Statewide, Attorney General Schneiderman:
- Successfully defended the State against a lawsuit backed by the out-of-state organization Americans for Prosperity that sought to force New York to withdraw from the "Regional Greenhouse Gas Initiative" (RGGI), a multi-state effort to reduce emissions of pollutants that contribute to climate change and harm our health.
- Successfully defended restrictions that New York added to a federal Environmental Protection Agency permit that address the discharge of "biological pollution" by commercial ships. The Agency's permit set specific limits on the number of invasive species that can be released with commercial ship ballast waters.

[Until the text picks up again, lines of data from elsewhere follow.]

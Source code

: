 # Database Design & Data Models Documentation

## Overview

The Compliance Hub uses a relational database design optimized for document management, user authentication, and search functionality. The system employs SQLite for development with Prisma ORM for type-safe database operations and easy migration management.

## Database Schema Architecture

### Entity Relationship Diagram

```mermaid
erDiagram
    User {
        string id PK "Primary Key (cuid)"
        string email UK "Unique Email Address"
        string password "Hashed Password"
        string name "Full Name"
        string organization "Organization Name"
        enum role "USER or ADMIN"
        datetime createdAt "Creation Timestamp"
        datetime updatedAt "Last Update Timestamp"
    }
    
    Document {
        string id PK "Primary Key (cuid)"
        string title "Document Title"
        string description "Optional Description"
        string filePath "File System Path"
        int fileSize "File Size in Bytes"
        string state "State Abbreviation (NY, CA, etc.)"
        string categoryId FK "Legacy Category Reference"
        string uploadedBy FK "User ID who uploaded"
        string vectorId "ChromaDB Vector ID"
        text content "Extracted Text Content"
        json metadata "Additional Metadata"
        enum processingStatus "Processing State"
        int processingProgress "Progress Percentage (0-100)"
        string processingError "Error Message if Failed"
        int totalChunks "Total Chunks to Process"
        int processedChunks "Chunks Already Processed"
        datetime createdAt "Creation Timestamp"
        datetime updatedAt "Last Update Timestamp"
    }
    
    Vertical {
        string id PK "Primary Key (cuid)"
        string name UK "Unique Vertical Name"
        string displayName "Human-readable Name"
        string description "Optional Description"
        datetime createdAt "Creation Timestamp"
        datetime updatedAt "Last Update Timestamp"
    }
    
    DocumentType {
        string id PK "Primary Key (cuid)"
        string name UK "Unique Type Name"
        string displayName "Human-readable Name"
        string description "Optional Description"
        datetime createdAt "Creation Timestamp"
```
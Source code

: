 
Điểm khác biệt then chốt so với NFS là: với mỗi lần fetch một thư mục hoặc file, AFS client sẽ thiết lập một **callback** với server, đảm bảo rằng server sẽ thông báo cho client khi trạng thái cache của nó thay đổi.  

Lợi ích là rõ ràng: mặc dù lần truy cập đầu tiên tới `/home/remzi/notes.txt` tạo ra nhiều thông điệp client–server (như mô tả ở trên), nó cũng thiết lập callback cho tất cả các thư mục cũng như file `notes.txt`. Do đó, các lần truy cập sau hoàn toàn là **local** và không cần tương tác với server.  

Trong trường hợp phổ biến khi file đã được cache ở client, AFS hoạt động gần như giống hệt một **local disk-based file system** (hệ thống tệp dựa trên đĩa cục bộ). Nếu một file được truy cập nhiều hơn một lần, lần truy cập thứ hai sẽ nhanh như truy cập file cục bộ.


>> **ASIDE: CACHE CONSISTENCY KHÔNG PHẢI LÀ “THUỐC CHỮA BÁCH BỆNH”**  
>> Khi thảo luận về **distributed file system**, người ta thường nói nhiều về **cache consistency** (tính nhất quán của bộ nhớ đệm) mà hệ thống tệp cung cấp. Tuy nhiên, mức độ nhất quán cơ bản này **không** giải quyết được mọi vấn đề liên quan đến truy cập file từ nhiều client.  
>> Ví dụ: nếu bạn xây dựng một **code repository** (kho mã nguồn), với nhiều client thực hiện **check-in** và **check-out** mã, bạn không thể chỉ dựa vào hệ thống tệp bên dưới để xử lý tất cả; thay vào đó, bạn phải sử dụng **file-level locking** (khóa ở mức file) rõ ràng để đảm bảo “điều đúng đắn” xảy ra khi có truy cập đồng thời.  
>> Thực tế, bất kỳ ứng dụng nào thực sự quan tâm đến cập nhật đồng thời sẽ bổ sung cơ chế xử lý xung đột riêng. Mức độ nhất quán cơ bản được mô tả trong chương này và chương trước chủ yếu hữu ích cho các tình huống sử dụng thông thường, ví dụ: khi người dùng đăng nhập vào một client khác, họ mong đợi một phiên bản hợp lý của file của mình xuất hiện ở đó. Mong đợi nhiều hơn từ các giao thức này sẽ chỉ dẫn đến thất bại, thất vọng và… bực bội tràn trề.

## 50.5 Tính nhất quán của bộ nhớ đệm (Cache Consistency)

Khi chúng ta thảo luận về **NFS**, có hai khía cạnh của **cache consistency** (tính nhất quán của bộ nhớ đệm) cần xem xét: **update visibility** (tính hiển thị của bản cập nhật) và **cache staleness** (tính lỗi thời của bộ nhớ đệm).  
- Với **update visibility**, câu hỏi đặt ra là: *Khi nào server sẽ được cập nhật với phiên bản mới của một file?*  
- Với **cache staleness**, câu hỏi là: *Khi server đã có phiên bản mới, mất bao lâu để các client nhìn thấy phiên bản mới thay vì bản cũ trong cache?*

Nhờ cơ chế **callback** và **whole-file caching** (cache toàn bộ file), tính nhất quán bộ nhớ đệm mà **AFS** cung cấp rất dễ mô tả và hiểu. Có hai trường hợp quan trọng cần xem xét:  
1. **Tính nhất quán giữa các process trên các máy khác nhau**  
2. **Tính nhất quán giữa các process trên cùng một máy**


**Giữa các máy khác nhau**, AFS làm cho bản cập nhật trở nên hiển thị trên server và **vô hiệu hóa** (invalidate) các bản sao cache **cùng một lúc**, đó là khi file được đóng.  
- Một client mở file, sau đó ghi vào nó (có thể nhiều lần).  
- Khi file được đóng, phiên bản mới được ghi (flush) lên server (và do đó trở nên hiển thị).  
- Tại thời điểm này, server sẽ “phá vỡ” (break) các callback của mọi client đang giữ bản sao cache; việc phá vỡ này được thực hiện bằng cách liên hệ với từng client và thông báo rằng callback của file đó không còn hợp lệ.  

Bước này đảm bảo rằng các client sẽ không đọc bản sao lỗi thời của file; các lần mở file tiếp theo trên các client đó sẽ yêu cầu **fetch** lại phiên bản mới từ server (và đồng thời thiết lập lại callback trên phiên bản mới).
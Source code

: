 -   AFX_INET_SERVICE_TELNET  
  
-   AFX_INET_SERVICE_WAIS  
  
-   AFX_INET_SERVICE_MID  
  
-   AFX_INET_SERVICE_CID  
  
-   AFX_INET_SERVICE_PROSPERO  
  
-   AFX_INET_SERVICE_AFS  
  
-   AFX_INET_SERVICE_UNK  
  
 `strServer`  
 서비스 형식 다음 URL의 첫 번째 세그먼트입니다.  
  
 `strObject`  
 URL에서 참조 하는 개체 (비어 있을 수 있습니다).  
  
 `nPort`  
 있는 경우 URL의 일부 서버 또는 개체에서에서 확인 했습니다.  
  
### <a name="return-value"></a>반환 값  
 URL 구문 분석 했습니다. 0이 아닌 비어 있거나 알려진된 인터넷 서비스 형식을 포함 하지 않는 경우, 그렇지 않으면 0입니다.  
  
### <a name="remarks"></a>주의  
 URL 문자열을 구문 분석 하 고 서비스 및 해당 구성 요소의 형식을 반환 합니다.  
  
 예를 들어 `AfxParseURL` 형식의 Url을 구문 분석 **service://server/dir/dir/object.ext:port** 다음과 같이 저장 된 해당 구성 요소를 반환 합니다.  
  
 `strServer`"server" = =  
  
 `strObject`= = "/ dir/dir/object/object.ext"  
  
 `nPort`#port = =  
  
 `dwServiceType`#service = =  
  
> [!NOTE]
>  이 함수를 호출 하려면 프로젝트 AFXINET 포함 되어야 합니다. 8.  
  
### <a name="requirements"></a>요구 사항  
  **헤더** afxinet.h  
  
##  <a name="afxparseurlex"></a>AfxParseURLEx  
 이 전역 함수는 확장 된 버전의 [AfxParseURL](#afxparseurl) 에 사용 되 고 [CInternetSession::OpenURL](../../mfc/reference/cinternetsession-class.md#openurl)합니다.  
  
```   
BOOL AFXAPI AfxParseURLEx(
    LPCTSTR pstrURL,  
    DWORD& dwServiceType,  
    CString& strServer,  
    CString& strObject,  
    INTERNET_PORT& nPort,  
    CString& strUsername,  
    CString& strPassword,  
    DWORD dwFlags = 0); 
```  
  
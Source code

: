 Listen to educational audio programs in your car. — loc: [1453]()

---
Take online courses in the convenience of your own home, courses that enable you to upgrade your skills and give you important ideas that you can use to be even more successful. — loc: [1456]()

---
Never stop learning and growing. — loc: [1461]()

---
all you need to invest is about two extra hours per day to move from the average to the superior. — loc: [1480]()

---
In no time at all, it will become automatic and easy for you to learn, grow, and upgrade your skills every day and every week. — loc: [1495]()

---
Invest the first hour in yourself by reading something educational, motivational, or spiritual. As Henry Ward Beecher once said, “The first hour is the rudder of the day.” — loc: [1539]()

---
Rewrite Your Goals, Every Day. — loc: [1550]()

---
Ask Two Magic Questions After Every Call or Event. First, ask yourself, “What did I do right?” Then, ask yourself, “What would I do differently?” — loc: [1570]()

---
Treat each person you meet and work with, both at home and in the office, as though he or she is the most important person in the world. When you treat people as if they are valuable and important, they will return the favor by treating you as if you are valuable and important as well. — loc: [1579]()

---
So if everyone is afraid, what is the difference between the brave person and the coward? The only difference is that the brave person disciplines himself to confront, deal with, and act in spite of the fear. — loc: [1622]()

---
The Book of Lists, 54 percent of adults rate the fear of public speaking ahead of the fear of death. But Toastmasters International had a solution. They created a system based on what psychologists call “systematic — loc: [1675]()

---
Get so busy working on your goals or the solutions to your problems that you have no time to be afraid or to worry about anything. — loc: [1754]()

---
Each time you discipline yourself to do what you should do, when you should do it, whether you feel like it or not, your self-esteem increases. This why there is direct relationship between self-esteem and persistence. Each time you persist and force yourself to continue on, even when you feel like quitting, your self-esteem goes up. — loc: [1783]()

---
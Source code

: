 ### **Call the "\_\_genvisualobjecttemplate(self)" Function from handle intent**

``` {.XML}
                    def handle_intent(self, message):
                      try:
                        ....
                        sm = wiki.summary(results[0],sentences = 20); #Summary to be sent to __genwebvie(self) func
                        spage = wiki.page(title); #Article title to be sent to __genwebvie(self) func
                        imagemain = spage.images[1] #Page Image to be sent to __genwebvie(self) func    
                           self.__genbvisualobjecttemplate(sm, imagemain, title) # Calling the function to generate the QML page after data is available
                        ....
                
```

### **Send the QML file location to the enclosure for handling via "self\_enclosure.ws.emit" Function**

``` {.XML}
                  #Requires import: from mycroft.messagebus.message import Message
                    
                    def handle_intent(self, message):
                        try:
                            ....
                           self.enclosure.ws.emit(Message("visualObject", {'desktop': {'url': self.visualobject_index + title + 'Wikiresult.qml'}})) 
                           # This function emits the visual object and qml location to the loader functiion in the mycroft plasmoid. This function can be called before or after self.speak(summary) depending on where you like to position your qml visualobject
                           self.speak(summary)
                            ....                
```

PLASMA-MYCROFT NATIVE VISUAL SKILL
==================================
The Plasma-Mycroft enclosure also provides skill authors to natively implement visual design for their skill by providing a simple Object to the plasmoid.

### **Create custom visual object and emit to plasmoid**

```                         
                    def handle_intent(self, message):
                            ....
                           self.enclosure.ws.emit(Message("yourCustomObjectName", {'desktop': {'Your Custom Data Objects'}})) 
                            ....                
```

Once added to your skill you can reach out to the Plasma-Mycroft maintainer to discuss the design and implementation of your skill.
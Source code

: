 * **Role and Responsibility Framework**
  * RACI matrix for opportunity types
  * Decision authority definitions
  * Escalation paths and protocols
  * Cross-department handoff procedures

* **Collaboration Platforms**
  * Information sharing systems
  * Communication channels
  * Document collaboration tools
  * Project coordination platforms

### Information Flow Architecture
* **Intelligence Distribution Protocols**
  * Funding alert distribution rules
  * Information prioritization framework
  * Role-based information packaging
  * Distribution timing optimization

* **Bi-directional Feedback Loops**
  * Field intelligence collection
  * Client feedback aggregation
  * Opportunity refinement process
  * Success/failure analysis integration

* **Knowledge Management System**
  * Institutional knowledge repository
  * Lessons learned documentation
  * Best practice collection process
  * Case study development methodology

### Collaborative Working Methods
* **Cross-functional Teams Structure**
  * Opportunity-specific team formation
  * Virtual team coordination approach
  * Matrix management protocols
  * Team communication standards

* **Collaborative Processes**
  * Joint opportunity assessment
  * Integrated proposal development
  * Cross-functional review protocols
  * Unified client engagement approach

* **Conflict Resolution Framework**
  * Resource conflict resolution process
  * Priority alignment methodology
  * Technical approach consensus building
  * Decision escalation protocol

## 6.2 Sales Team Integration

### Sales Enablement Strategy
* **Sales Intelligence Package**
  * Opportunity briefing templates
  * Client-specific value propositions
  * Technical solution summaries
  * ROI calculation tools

The restrictions were specifically added by New York to ensure New York waters are properly protected from these harmful, non-native species.
Attorney General Schneiderman's office is recognized as a national leader for spearheading a number of environmental protection efforts:
- The office won a landmark victory that ensures, for the first time, that the nation's Nuclear Regulatory Commission cannot issue new or renewed operating licenses for nuclear power plants until it thoroughly reviews the public health, safety and environmental hazards posed by long-term storage of nuclear waste at power plants around the country.
- Leading a coalition of 11 states, Attorney General Schneiderman reached a settlement with the federal Environmental Protection Agency that compelled the agency to update national air quality standards for soot pollution and ensure all Americans, including the most vulnerable, will be protected.
- Leading a coalition of seven states, the Attorney General filed notice of intent to sue the federal Environmental Protection Agency for violating provisions of the Clean Air Act by failing to address methane emissions from the oil and natural gas industry, including those from "fracking" operations. The oil and natural industry is the single largest source of man-made methane emissions in the U.S. and the second largest industrial source of domestic greenhouse gas emissions behind only electric power generating plants.